Housing near good employment is terrible in almost all the world. There are great jobs in New York city but you can't take the jobs because there is no where to live. Young people don't need a lot of money but they need security to start building a family. Knowing that they can always have a place to live and that they have the option to move if there are other opportunities is important. Make houses and apartments a place to live not a guaranteed investment.
Family support is huge if you are the first in your friend group to have a baby. I don't think I had held a baby or played with a toddler for 15 years before I had my first child. It's always going to be scary to have a first child but when you literally haven't touched one in your adult life it is much scarier.
Re: (Score:2)
So is that why Iran has a fertility rate of 1.67 (about the same as the U.S. and France)?
https://en.wikipedia.org/wiki/... [wikipedia.org]
You know, Iran- that feminist paradise with ultra woke schools and universities.
Man-haters were never going to have kids anyway (Score:2)
So for decades schools, universities, government and the media have been teaching girls that men are the enemy, whose jobs they deserve, whose behavior they see mocked, whose hobbies are all labelled "toxic", and now we're surprised women hate men ? Stopping sexism means taking back our education system, government and media from demented, manhating, so-called "feminists".

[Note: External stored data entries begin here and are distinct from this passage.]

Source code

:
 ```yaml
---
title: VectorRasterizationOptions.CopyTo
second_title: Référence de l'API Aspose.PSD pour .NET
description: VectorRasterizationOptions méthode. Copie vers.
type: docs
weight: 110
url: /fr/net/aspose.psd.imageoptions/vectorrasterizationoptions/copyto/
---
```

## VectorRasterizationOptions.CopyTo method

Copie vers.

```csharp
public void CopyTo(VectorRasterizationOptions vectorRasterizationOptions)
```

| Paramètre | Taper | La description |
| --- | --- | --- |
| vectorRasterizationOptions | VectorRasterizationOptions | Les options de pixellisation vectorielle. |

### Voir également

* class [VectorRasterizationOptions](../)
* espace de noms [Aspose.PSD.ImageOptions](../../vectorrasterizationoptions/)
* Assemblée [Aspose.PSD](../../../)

I live in the liberal belly of the beast among many pink-haired obese genderqueer manhaters...they weren't "turned". They were broken to begin with and use men as an excuse. Any woman who uses the work feminist far too often in conversation is using men as an excuse. I know these women. I am around them. I have many women in my life whose identity revolves around feminism. They have many issues in their life more fundamental than the patriarchy. In fact, I can't remember the last time I heard "patriar
Re: (Score:2)
It sounds like you're saying that ethnically diverse workplaces are killing dating because they produce more ethnically diverse societies while most people's dicks/pussies are racist and would prefer to live in a racially homogeneous ethnostate, am I understanding you correctly?